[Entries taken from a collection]
━━━━━━━━

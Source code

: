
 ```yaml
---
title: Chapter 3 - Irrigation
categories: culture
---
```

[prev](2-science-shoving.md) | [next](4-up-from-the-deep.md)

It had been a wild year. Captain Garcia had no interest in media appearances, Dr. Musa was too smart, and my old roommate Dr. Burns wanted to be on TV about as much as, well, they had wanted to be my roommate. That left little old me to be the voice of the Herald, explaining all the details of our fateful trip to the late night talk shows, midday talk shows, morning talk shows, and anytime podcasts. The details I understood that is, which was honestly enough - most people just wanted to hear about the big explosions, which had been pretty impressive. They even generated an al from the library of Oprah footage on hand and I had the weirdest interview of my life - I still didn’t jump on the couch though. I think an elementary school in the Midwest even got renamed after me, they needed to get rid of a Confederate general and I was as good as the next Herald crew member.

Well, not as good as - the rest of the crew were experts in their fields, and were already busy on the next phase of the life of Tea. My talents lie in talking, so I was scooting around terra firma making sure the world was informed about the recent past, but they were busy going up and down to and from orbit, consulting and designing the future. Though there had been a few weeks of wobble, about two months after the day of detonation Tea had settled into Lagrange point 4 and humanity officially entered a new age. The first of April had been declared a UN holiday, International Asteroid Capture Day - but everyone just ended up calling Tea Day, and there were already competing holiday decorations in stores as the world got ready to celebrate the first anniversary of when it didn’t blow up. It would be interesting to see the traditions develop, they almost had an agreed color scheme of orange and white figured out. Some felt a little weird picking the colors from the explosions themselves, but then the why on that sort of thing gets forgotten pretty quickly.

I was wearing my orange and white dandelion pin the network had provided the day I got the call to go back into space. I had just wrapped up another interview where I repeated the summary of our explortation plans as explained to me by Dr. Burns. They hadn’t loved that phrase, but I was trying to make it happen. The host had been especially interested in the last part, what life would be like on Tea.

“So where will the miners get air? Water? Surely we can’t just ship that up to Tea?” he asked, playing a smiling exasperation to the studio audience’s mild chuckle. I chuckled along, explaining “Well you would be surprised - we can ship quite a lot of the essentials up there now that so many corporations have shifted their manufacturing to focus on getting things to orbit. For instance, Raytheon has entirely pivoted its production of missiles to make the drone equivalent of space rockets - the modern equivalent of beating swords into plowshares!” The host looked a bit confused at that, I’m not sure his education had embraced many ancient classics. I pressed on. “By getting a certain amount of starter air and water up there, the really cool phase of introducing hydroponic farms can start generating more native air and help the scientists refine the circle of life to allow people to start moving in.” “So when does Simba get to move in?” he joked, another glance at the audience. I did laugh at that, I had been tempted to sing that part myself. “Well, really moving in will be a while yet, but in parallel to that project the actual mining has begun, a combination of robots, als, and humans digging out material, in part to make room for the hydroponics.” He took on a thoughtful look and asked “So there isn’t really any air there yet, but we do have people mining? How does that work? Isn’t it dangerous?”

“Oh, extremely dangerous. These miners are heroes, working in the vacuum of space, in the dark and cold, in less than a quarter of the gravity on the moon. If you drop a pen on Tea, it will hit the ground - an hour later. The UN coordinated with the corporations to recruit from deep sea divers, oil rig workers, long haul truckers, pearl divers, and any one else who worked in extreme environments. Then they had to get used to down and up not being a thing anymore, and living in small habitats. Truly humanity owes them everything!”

━━━━━━━━

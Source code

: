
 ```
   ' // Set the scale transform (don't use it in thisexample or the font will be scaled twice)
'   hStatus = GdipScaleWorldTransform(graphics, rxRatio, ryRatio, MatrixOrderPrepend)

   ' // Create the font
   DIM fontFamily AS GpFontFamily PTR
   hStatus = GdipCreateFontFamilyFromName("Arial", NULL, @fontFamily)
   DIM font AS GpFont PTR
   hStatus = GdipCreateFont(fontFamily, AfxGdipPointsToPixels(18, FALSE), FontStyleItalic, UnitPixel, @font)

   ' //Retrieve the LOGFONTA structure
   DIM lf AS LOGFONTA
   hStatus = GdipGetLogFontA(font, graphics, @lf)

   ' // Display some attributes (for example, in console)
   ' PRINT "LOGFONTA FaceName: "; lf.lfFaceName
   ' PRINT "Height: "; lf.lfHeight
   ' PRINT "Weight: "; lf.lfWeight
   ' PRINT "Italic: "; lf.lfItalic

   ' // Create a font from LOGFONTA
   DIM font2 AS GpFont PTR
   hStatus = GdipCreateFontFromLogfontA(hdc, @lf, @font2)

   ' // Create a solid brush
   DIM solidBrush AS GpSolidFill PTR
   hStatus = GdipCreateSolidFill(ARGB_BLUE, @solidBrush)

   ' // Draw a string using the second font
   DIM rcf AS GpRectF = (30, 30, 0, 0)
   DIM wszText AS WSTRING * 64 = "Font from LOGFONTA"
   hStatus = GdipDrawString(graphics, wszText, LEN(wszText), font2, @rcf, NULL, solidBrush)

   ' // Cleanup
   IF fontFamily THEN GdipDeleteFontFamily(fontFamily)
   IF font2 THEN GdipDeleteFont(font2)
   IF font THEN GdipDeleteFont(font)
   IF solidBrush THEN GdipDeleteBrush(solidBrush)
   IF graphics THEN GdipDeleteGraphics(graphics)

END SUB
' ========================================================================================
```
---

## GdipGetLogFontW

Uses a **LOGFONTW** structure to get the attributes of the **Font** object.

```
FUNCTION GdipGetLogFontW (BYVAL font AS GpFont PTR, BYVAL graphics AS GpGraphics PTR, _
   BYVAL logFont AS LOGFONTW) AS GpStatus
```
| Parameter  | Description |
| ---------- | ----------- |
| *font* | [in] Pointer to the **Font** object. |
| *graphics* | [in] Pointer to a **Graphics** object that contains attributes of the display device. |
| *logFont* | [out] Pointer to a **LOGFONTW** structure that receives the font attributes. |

━━━━━━━━

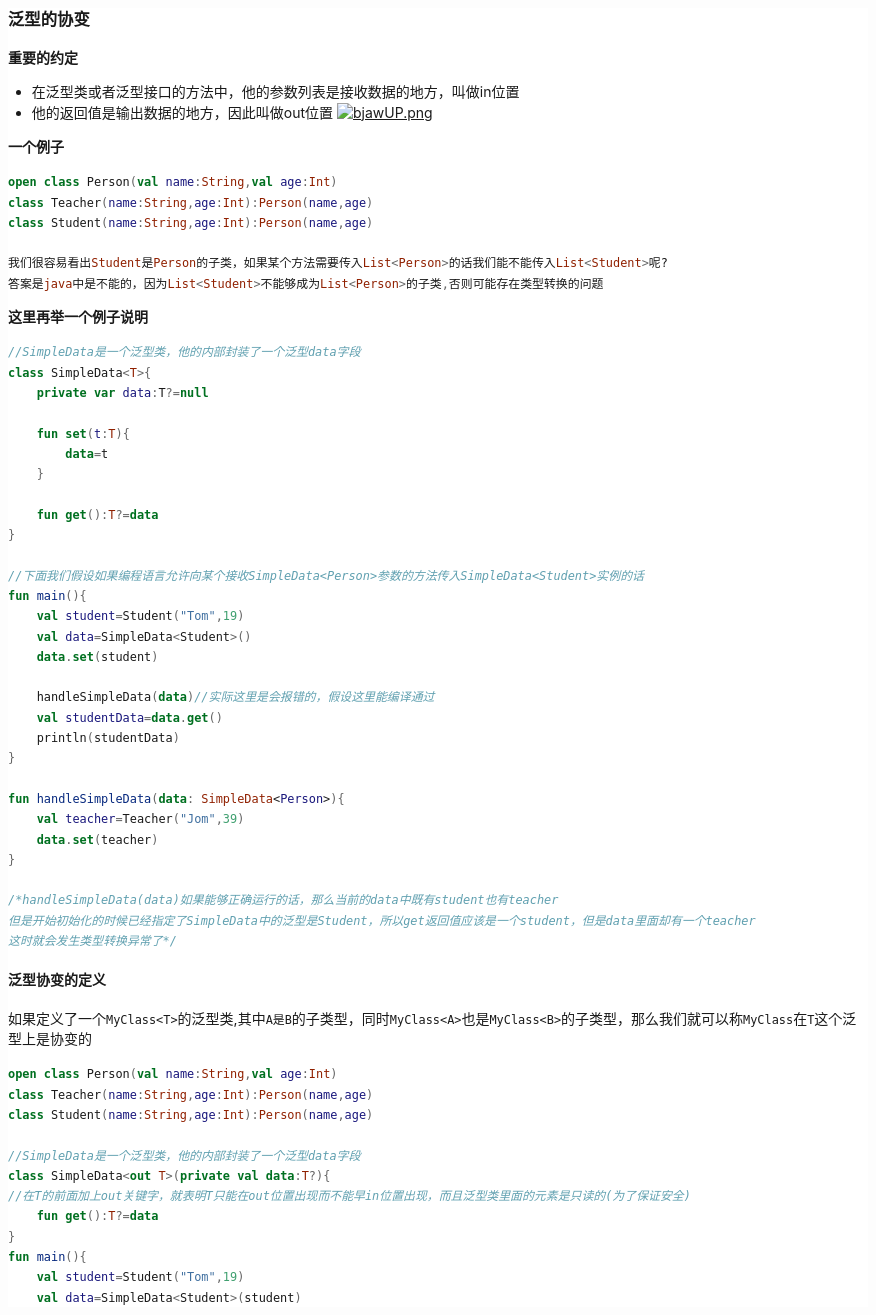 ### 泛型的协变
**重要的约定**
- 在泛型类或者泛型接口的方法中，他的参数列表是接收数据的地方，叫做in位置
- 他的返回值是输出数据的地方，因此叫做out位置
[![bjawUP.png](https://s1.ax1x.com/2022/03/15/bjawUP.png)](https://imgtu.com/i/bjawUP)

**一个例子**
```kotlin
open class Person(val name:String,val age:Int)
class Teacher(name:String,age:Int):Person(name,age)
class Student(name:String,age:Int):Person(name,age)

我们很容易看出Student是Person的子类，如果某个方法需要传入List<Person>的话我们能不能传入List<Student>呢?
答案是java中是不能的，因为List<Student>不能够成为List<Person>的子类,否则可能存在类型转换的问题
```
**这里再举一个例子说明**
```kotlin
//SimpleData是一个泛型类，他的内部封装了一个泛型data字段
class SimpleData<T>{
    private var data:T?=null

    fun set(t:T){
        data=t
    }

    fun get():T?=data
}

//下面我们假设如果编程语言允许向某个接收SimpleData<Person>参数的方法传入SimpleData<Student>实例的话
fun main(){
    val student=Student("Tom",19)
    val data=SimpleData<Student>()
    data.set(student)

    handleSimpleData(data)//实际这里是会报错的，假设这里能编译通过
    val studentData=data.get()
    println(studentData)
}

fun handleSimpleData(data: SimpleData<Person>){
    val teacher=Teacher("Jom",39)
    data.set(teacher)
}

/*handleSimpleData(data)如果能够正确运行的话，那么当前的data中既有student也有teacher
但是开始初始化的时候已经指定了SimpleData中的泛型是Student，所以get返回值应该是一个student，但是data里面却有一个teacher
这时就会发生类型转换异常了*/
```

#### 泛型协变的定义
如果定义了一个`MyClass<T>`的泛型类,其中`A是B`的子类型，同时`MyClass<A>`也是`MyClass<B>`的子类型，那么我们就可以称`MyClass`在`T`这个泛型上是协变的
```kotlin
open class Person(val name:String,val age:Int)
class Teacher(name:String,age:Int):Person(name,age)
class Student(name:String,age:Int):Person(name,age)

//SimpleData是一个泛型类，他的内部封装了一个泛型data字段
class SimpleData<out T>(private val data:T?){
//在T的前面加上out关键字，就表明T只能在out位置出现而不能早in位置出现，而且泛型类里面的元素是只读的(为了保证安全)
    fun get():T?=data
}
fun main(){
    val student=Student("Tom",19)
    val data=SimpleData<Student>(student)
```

━━━━━━━━

_Assignment:_
Within the entries above, find every line where the string "private" occurs, and copy it.

_Solution to this exercise:_
    private var data:T?=null
class SimpleData<out T>(private val data:T?){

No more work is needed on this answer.